* _Work request_
From the line that contains "visualizing network metrics." through the line that contains "2. **User-Friendly GUI**: GRETNA", output every line of the listing below exactly and leave out all the rest.

* _Records shown_
* * *

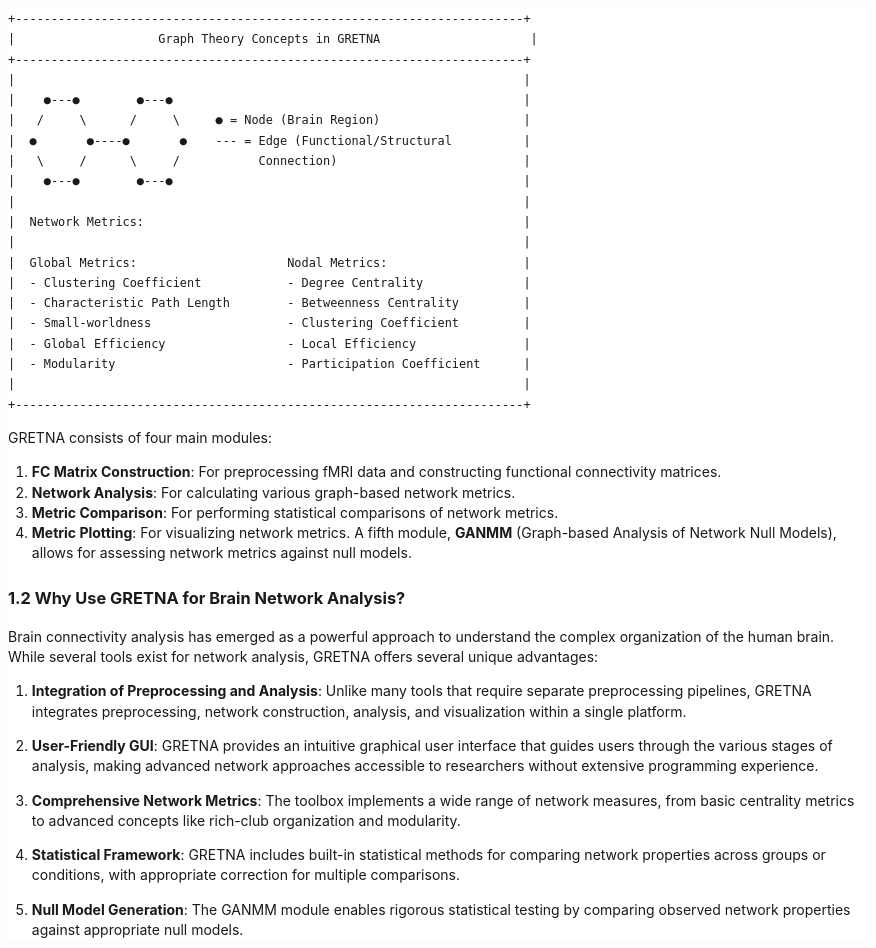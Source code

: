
 ```
+-----------------------------------------------------------------------+
|                    Graph Theory Concepts in GRETNA                     |
+-----------------------------------------------------------------------+
|                                                                       |
|    ●---●        ●---●                                                 |
|   /     \      /     \     ● = Node (Brain Region)                    |
|  ●       ●----●       ●    --- = Edge (Functional/Structural          |
|   \     /      \     /           Connection)                          |
|    ●---●        ●---●                                                 |
|                                                                       |
|  Network Metrics:                                                     |
|                                                                       |
|  Global Metrics:                     Nodal Metrics:                   |
|  - Clustering Coefficient            - Degree Centrality              |
|  - Characteristic Path Length        - Betweenness Centrality         |
|  - Small-worldness                   - Clustering Coefficient         |
|  - Global Efficiency                 - Local Efficiency               |
|  - Modularity                        - Participation Coefficient      |
|                                                                       |
+-----------------------------------------------------------------------+
```

GRETNA consists of four main modules:
1.  **FC Matrix Construction**: For preprocessing fMRI data and constructing functional connectivity matrices.
2.  **Network Analysis**: For calculating various graph-based network metrics.
3.  **Metric Comparison**: For performing statistical comparisons of network metrics.
4.  **Metric Plotting**: For visualizing network metrics.
A fifth module, **GANMM** (Graph-based Analysis of Network Null Models), allows for assessing network metrics against null models.

### 1.2 Why Use GRETNA for Brain Network Analysis?

Brain connectivity analysis has emerged as a powerful approach to understand the complex organization of the human brain. While several tools exist for network analysis, GRETNA offers several unique advantages:

1. **Integration of Preprocessing and Analysis**: Unlike many tools that require separate preprocessing pipelines, GRETNA integrates preprocessing, network construction, analysis, and visualization within a single platform.

2. **User-Friendly GUI**: GRETNA provides an intuitive graphical user interface that guides users through the various stages of analysis, making advanced network approaches accessible to researchers without extensive programming experience.

3. **Comprehensive Network Metrics**: The toolbox implements a wide range of network measures, from basic centrality metrics to advanced concepts like rich-club organization and modularity.

4. **Statistical Framework**: GRETNA includes built-in statistical methods for comparing network properties across groups or conditions, with appropriate correction for multiple comparisons.

5. **Null Model Generation**: The GANMM module enables rigorous statistical testing by comparing observed network properties against appropriate null models.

* * *

* _Solution_
4.  **Metric Plotting**: For visualizing network metrics.
A fifth module, **GANMM** (Graph-based Analysis of Network Null Models), allows for assessing network metrics against null models.

### 1.2 Why Use GRETNA for Brain Network Analysis?

Brain connectivity analysis has emerged as a powerful approach to understand the complex organization of the human brain. While several tools exist for network analysis, GRETNA offers several unique advantages:

1. **Integration of Preprocessing and Analysis**: Unlike many tools that require separate preprocessing pipelines, GRETNA integrates preprocessing, network construction, analysis, and visualization within a single platform.

2. **User-Friendly GUI**: GRETNA provides an intuitive graphical user interface that guides users through the various stages of analysis, making advanced network approaches accessible to researchers without extensive programming experience.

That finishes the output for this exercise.